[Saved data entries]
___

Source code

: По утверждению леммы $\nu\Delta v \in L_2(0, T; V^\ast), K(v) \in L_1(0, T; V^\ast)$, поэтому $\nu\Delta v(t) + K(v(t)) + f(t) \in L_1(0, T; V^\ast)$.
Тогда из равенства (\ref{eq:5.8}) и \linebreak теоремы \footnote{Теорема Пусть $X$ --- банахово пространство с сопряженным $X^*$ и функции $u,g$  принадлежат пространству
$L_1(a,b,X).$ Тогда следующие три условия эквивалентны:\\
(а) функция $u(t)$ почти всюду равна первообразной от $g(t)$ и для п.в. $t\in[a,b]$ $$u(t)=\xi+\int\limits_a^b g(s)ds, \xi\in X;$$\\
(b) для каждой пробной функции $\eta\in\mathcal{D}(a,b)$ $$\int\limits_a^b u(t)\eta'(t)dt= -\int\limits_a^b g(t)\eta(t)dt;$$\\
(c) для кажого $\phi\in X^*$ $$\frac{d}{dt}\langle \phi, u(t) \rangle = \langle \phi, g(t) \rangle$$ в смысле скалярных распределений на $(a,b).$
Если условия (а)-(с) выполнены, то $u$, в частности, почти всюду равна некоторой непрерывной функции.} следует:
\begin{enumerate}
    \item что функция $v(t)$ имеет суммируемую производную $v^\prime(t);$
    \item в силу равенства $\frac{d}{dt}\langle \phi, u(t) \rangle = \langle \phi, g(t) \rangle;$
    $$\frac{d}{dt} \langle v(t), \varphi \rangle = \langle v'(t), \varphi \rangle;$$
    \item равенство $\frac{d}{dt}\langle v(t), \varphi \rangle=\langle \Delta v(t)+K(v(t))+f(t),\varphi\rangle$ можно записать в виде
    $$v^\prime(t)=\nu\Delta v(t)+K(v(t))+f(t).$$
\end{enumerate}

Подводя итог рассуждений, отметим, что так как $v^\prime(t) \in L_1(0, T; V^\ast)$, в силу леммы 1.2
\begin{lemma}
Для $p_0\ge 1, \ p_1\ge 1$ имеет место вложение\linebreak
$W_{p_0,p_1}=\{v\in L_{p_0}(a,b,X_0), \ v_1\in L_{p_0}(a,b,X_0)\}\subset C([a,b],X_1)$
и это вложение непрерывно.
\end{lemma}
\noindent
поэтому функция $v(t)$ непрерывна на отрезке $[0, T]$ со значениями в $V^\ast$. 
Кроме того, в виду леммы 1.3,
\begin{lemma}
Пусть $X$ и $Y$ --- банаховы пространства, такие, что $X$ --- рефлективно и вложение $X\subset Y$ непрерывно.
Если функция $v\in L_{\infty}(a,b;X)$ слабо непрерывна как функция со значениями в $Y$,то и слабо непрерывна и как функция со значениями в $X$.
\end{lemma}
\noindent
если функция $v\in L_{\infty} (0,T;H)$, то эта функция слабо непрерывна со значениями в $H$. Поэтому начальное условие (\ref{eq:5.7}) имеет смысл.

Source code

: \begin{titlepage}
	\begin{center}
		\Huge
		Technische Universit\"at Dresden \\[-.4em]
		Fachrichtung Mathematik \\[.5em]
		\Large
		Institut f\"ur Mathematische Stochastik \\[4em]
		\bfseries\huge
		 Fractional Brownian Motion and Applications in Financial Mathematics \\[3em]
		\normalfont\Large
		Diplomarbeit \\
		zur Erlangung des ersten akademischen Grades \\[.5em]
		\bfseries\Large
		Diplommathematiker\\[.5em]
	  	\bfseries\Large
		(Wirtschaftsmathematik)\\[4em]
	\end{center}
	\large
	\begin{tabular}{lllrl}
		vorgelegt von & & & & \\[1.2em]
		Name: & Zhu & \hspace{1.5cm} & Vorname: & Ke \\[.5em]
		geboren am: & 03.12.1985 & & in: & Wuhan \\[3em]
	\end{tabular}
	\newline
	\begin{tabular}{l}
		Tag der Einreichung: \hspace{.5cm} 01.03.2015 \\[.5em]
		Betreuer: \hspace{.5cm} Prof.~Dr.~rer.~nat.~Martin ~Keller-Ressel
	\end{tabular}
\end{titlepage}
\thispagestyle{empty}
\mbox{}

___

# TASK OBJECTIVE
Taking the lines above, repeat exactly those from the line that contains "поэтому функция $v(t)$" through the line that contains "Пусть $X$ и", and both of those lines as well. Include nothing else.

# RESPONSE BOX
поэтому функция $v(t)$ непрерывна на отрезке $[0, T]$ со значениями в $V^\ast$. 
Кроме того, в виду леммы 1.3,
\begin{lemma}
Пусть $X$ и $Y$ --- банаховы пространства, такие, что $X$ --- рефлективно и вложение $X\subset Y$ непрерывно.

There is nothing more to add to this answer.